Stored records:
····················

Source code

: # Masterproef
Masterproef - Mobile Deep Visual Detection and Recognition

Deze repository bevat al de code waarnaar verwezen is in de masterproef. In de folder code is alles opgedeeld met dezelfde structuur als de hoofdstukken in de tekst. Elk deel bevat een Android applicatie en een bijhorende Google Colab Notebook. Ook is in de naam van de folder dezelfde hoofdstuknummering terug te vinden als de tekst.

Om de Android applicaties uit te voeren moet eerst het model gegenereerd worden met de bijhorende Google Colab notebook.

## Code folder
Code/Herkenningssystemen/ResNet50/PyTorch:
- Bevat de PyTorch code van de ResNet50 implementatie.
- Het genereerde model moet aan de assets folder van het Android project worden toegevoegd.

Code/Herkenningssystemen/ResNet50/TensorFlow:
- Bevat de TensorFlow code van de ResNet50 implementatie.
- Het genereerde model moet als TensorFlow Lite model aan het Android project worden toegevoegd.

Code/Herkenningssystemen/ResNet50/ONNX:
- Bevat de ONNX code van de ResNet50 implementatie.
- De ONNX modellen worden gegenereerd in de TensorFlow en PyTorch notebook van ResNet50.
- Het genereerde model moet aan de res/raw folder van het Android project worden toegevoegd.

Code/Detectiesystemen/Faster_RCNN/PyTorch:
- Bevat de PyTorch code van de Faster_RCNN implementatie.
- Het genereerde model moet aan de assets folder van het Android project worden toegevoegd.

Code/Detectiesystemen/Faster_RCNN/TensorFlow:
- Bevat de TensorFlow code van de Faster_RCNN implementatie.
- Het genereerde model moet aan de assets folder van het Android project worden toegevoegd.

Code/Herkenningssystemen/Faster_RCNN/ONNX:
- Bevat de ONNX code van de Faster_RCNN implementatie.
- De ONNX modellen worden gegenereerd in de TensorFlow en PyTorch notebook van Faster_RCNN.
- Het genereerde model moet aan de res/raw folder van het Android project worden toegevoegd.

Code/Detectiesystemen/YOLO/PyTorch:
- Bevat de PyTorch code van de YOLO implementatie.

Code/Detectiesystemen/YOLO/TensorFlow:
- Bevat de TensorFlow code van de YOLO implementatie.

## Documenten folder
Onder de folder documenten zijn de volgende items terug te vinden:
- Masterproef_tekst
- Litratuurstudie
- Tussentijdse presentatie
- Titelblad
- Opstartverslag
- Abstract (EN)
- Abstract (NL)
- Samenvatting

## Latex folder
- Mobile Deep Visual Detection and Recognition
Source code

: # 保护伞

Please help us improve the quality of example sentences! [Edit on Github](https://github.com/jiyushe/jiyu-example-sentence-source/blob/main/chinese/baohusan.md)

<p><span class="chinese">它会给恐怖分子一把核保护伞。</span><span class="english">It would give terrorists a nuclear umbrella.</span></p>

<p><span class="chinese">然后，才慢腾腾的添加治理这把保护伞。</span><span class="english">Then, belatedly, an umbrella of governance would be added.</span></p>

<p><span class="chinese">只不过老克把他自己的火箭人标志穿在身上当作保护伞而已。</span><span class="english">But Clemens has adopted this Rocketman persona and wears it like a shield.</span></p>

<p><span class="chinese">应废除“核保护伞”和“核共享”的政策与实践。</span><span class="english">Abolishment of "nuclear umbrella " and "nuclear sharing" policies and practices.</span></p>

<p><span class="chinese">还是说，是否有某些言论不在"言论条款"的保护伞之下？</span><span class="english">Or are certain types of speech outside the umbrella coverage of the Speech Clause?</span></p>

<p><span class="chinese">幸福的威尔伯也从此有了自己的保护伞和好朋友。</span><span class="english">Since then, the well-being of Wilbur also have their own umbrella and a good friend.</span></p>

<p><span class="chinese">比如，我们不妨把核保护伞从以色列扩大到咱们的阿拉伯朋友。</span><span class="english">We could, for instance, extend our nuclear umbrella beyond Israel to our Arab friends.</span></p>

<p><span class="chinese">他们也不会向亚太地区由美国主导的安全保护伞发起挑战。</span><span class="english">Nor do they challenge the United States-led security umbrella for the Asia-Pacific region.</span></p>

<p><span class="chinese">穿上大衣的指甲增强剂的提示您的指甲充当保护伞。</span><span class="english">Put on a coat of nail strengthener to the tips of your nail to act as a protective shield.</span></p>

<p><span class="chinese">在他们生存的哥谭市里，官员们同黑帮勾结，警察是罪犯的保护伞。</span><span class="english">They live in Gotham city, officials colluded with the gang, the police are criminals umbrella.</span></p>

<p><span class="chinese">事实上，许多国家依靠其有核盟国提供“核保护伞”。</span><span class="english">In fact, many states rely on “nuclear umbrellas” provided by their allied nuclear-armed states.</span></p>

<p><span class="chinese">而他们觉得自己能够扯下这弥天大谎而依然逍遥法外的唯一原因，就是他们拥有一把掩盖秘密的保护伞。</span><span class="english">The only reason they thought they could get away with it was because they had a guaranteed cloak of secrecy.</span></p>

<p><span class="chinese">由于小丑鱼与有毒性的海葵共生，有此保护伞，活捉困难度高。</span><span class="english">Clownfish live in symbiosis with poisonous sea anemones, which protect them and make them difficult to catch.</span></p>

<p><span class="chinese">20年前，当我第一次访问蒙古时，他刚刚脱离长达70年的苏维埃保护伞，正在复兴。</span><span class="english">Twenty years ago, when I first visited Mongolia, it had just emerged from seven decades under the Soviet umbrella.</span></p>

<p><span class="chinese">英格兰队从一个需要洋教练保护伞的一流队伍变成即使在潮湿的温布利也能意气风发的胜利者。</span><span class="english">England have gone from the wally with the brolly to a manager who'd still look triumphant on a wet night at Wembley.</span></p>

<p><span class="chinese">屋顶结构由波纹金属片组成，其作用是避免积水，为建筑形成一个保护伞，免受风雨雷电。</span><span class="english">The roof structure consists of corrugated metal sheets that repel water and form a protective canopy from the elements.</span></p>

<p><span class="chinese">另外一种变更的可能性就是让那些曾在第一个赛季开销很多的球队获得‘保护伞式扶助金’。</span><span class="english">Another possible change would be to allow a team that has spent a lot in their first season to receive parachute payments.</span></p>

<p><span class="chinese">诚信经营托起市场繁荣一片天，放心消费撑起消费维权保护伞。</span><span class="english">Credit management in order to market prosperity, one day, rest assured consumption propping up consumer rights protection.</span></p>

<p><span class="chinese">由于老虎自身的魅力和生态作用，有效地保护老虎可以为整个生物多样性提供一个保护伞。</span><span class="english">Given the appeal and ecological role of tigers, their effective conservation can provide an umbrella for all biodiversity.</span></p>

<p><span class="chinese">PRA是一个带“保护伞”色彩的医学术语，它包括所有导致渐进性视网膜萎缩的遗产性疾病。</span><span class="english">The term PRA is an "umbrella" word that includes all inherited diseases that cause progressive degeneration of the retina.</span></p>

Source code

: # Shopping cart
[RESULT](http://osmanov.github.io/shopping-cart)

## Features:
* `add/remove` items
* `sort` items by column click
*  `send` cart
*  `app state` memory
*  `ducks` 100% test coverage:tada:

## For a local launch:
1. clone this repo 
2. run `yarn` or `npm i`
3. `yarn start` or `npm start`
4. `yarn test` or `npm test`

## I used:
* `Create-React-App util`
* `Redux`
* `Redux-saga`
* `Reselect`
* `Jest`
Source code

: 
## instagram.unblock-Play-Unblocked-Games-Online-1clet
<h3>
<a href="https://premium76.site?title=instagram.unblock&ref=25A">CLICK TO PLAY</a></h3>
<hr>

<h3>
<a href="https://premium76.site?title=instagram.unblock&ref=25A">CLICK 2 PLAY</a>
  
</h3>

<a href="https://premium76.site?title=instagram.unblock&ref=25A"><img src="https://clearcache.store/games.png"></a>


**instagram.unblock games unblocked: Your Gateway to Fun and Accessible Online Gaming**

····················

Assigned task:
Nothing in the records may be left out; reproduce them exactly.

Task answer:
Source code

: # Masterproef
Masterproef - Mobile Deep Visual Detection and Recognition

Deze repository bevat al de code waarnaar verwezen is in de masterproef. In de folder code is alles opgedeeld met dezelfde structuur als de hoofdstukken in de tekst. Elk deel bevat een Android applicatie en een bijhorende Google Colab Notebook. Ook is in de naam van de folder dezelfde hoofdstuknummering terug te vinden als de tekst.

Om de Android applicaties uit te voeren moet eerst het model gegenereerd worden met de bijhorende Google Colab notebook.

## Code folder
Code/Herkenningssystemen/ResNet50/PyTorch:
- Bevat de PyTorch code van de ResNet50 implementatie.
- Het genereerde model moet aan de assets folder van het Android project worden toegevoegd.

Code/Herkenningssystemen/ResNet50/TensorFlow:
- Bevat de TensorFlow code van de ResNet50 implementatie.
- Het genereerde model moet als TensorFlow Lite model aan het Android project worden toegevoegd.

Code/Herkenningssystemen/ResNet50/ONNX:
- Bevat de ONNX code van de ResNet50 implementatie.
- De ONNX modellen worden gegenereerd in de TensorFlow en PyTorch notebook van ResNet50.
- Het genereerde model moet aan de res/raw folder van het Android project worden toegevoegd.

Code/Detectiesystemen/Faster_RCNN/PyTorch:
- Bevat de PyTorch code van de Faster_RCNN implementatie.
- Het genereerde model moet aan de assets folder van het Android project worden toegevoegd.

Code/Detectiesystemen/Faster_RCNN/TensorFlow:
- Bevat de TensorFlow code van de Faster_RCNN implementatie.
- Het genereerde model moet aan de assets folder van het Android project worden toegevoegd.

Code/Herkenningssystemen/Faster_RCNN/ONNX:
- Bevat de ONNX code van de Faster_RCNN implementatie.
- De ONNX modellen worden gegenereerd in de TensorFlow en PyTorch notebook van Faster_RCNN.
- Het genereerde model moet aan de res/raw folder van het Android project worden toegevoegd.

Code/Detectiesystemen/YOLO/PyTorch:
- Bevat de PyTorch code van de YOLO implementatie.

Code/Detectiesystemen/YOLO/TensorFlow:
- Bevat de TensorFlow code van de YOLO implementatie.

## Documenten folder
Onder de folder documenten zijn de volgende items terug te vinden:
- Masterproef_tekst
- Litratuurstudie
- Tussentijdse presentatie
- Titelblad
- Opstartverslag
- Abstract (EN)
- Abstract (NL)
- Samenvatting

## Latex folder
- Mobile Deep Visual Detection and Recognition
Source code

: # 保护伞

Please help us improve the quality of example sentences! [Edit on Github](https://github.com/jiyushe/jiyu-example-sentence-source/blob/main/chinese/baohusan.md)

<p><span class="chinese">它会给恐怖分子一把核保护伞。</span><span class="english">It would give terrorists a nuclear umbrella.</span></p>

<p><span class="chinese">然后，才慢腾腾的添加治理这把保护伞。</span><span class="english">Then, belatedly, an umbrella of governance would be added.</span></p>

<p><span class="chinese">只不过老克把他自己的火箭人标志穿在身上当作保护伞而已。</span><span class="english">But Clemens has adopted this Rocketman persona and wears it like a shield.</span></p>

<p><span class="chinese">应废除“核保护伞”和“核共享”的政策与实践。</span><span class="english">Abolishment of "nuclear umbrella " and "nuclear sharing" policies and practices.</span></p>

<p><span class="chinese">还是说，是否有某些言论不在"言论条款"的保护伞之下？</span><span class="english">Or are certain types of speech outside the umbrella coverage of the Speech Clause?</span></p>

<p><span class="chinese">幸福的威尔伯也从此有了自己的保护伞和好朋友。</span><span class="english">Since then, the well-being of Wilbur also have their own umbrella and a good friend.</span></p>

<p><span class="chinese">比如，我们不妨把核保护伞从以色列扩大到咱们的阿拉伯朋友。</span><span class="english">We could, for instance, extend our nuclear umbrella beyond Israel to our Arab friends.</span></p>

<p><span class="chinese">他们也不会向亚太地区由美国主导的安全保护伞发起挑战。</span><span class="english">Nor do they challenge the United States-led security umbrella for the Asia-Pacific region.</span></p>

<p><span class="chinese">穿上大衣的指甲增强剂的提示您的指甲充当保护伞。</span><span class="english">Put on a coat of nail strengthener to the tips of your nail to act as a protective shield.</span></p>

<p><span class="chinese">在他们生存的哥谭市里，官员们同黑帮勾结，警察是罪犯的保护伞。</span><span class="english">They live in Gotham city, officials colluded with the gang, the police are criminals umbrella.</span></p>

<p><span class="chinese">事实上，许多国家依靠其有核盟国提供“核保护伞”。</span><span class="english">In fact, many states rely on “nuclear umbrellas” provided by their allied nuclear-armed states.</span></p>

<p><span class="chinese">而他们觉得自己能够扯下这弥天大谎而依然逍遥法外的唯一原因，就是他们拥有一把掩盖秘密的保护伞。</span><span class="english">The only reason they thought they could get away with it was because they had a guaranteed cloak of secrecy.</span></p>

<p><span class="chinese">由于小丑鱼与有毒性的海葵共生，有此保护伞，活捉困难度高。</span><span class="english">Clownfish live in symbiosis with poisonous sea anemones, which protect them and make them difficult to catch.</span></p>

<p><span class="chinese">20年前，当我第一次访问蒙古时，他刚刚脱离长达70年的苏维埃保护伞，正在复兴。</span><span class="english">Twenty years ago, when I first visited Mongolia, it had just emerged from seven decades under the Soviet umbrella.</span></p>

<p><span class="chinese">英格兰队从一个需要洋教练保护伞的一流队伍变成即使在潮湿的温布利也能意气风发的胜利者。</span><span class="english">England have gone from the wally with the brolly to a manager who'd still look triumphant on a wet night at Wembley.</span></p>

<p><span class="chinese">屋顶结构由波纹金属片组成，其作用是避免积水，为建筑形成一个保护伞，免受风雨雷电。</span><span class="english">The roof structure consists of corrugated metal sheets that repel water and form a protective canopy from the elements.</span></p>

<p><span class="chinese">另外一种变更的可能性就是让那些曾在第一个赛季开销很多的球队获得‘保护伞式扶助金’。</span><span class="english">Another possible change would be to allow a team that has spent a lot in their first season to receive parachute payments.</span></p>

<p><span class="chinese">诚信经营托起市场繁荣一片天，放心消费撑起消费维权保护伞。</span><span class="english">Credit management in order to market prosperity, one day, rest assured consumption propping up consumer rights protection.</span></p>

<p><span class="chinese">由于老虎自身的魅力和生态作用，有效地保护老虎可以为整个生物多样性提供一个保护伞。</span><span class="english">Given the appeal and ecological role of tigers, their effective conservation can provide an umbrella for all biodiversity.</span></p>

<p><span class="chinese">PRA是一个带“保护伞”色彩的医学术语，它包括所有导致渐进性视网膜萎缩的遗产性疾病。</span><span class="english">The term PRA is an "umbrella" word that includes all inherited diseases that cause progressive degeneration of the retina.</span></p>

Source code

: # Shopping cart
[RESULT](http://osmanov.github.io/shopping-cart)

## Features:
* `add/remove` items
* `sort` items by column click
*  `send` cart
*  `app state` memory
*  `ducks` 100% test coverage:tada:

## For a local launch:
1. clone this repo 
2. run `yarn` or `npm i`
3. `yarn start` or `npm start`
4. `yarn test` or `npm test`

## I used:
* `Create-React-App util`
* `Redux`
* `Redux-saga`
* `Reselect`
* `Jest`
Source code

: 
## instagram.unblock-Play-Unblocked-Games-Online-1clet
<h3>
<a href="https://premium76.site?title=instagram.unblock&ref=25A">CLICK TO PLAY</a></h3>
<hr>

<h3>
<a href="https://premium76.site?title=instagram.unblock&ref=25A">CLICK 2 PLAY</a>
  
</h3>

<a href="https://premium76.site?title=instagram.unblock&ref=25A"><img src="https://clearcache.store/games.png"></a>


**instagram.unblock games unblocked: Your Gateway to Fun and Accessible Online Gaming**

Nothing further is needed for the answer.